Font Size:

“He won't find us.”

“What if the spell didn't work? Dragons can track their mates. Even through air. If he tracks the human here, we're dead. He won't give us a trial. This is his mate. He will kill us.”

“The spell worked. I tested it.”

“How?”

“I shifted in the garden while they were asleep. Walked around for a bit. When they came down this morning, the King didn't smell me. None of his guards did either.”

Someone grunted.

“It held,” another man said. “Those Dragons would have been all aflutter at the scent of a Tyasmoran in the King's private garden.”

“So, we don't have to worry about the King tracking his mate. But if he gets close enough, he'll still scent him.”

“Under three feet of stone? I don't think so.”

“We should be prepared for any possibility.”

“He'll tear apart the city to find his mate. We should have moved him when we had the chance. The plan had been to leave the city.”

“That wasn't possible in daylight.”

“That's why you were supposed to take him at night.”

“Oh, certainly. I should have just slipped him out of the King's arms while they slept and leapt off the balcony.”

“Yes, well, why did we plan it if it wasn't possible?”

“Because we thought it would be. We didn't know what we were dealing with until he went in.”

“It won't matter where we are once he teaches us about his magic. Then we'll have the strength to stand up to the Dragons.”

“At last,” someone muttered.

So, this was a rebellion. But wait. What were they talking about? Who was going to teach them magic? Surely, they didn't mean me?

“Hey!” A loud metal clanging came. “Human! Wake up!”

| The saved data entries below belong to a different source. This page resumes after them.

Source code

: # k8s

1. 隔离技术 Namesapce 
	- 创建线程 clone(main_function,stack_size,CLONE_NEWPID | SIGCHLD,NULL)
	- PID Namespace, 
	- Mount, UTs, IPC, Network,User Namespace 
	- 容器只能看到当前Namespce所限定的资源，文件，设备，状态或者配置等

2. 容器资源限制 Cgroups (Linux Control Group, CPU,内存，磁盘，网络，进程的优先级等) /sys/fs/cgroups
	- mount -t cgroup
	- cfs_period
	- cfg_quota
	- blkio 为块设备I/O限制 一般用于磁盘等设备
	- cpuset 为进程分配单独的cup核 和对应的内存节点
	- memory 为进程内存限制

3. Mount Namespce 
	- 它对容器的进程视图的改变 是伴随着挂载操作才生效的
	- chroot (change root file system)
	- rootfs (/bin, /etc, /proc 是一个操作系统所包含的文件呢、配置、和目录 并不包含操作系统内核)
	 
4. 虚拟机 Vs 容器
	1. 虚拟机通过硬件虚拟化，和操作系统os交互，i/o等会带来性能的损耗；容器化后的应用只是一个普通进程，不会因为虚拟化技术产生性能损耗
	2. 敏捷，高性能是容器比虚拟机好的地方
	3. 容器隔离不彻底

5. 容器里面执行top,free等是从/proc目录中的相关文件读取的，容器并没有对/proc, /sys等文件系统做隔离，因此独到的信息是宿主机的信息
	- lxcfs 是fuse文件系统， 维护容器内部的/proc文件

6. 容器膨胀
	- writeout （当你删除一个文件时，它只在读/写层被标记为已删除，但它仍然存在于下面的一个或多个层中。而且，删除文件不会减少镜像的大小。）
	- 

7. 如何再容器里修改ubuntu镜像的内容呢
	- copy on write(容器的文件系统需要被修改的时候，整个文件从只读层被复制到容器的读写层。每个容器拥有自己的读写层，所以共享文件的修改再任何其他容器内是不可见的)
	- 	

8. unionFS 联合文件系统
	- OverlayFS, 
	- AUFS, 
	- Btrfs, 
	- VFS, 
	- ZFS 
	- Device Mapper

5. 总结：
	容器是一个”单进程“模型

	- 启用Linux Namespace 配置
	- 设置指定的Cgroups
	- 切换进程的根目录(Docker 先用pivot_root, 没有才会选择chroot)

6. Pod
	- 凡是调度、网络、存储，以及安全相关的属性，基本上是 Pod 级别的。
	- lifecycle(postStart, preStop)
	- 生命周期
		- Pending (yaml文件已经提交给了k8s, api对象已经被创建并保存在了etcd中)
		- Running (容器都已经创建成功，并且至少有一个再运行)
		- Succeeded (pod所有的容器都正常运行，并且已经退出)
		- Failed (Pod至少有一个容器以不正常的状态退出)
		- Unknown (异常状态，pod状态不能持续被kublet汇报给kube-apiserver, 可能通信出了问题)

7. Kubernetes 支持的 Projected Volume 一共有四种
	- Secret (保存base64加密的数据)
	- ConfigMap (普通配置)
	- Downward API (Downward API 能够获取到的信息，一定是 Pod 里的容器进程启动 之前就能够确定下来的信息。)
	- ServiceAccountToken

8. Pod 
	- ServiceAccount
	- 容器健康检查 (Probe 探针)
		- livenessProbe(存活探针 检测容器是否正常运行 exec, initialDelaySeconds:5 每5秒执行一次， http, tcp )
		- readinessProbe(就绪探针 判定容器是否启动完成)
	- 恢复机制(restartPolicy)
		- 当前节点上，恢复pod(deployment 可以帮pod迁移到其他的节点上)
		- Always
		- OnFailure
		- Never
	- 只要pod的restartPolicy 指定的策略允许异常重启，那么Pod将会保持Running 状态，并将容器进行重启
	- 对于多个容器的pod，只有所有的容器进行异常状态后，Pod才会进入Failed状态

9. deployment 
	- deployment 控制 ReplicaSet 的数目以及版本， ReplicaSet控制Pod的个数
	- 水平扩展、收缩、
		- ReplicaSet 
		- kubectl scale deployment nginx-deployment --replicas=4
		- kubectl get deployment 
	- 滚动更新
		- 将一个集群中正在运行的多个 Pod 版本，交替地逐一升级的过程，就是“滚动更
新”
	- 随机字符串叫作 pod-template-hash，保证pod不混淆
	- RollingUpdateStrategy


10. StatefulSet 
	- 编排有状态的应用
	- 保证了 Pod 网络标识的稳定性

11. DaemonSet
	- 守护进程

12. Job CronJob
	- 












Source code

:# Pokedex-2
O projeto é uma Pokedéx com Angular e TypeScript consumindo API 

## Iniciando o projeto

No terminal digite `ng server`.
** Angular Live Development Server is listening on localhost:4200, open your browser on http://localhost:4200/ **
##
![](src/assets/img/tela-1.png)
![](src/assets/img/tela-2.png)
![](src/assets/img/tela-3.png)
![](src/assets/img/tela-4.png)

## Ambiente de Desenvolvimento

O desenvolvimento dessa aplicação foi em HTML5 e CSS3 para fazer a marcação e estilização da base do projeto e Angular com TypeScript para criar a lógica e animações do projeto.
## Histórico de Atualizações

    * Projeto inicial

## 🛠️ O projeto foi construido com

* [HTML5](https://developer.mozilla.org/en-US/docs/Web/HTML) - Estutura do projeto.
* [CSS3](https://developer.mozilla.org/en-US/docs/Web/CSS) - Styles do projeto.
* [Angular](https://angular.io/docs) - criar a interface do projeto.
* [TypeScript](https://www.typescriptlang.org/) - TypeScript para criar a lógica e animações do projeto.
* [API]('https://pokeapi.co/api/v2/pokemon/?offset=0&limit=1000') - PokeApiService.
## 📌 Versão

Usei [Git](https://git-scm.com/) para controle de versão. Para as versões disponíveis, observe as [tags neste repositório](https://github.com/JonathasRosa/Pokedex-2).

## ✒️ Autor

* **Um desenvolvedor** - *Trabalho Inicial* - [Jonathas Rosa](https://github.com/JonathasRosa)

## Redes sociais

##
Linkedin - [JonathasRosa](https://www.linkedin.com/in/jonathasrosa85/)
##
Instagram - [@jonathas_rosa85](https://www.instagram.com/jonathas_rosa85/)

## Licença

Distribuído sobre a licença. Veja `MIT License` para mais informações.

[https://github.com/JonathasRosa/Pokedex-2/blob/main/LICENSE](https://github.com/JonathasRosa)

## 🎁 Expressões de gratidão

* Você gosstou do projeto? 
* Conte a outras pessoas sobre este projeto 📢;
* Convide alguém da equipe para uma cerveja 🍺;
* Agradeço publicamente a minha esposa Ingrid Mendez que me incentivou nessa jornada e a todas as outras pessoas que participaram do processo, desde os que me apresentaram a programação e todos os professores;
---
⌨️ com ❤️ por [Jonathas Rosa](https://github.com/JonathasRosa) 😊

I guess that's all the reprieve I was gonna get. I pretended to wake up—groaning as I opened my eyes. I was on a narrow bed in a room with a dirt floor. A toilet sat in the corner with a stone sink nearby. The walls and ceiling were stone as well, but the walls weren't smooth like the sink and ceiling. Big rocks, piled on top of each other, formed them. One of the walls of my guest room was your standard metal prison cell bars. Through those bars, I saw the rest of the room. Most of the furniture was out there, including several work tables crowded with stuff that looked more ominous than the last tabletop collection I woke to, back on Earth. A group of Tyasmoran men stood just outside my jail cell. One of them was the man who I thought was a cat.

That fucking furry traitor.

I sat up and stared at him. “No one told me you guys could shapeshift.”

“No one knows,” he shot back. “And we like to keep it that way.”

“That sounded like a death threat.”

He shrugged.

“Stop that, Enor!” One of the others pointed at the ex-cat. “He is not our enemy. There's no need to scare him.”

“Oh, wow.” I chuckled. “I guess 'Good Cop, Bad Cop' is universal.”

The nicer guy frowned but stepped forward, folding his wings behind him to make himself smaller. “We don't understand what you just said, but that is precisely why we took you, Duke Demetrius. We're not going to hurt you.”

“Not unless we have to,” Enor added.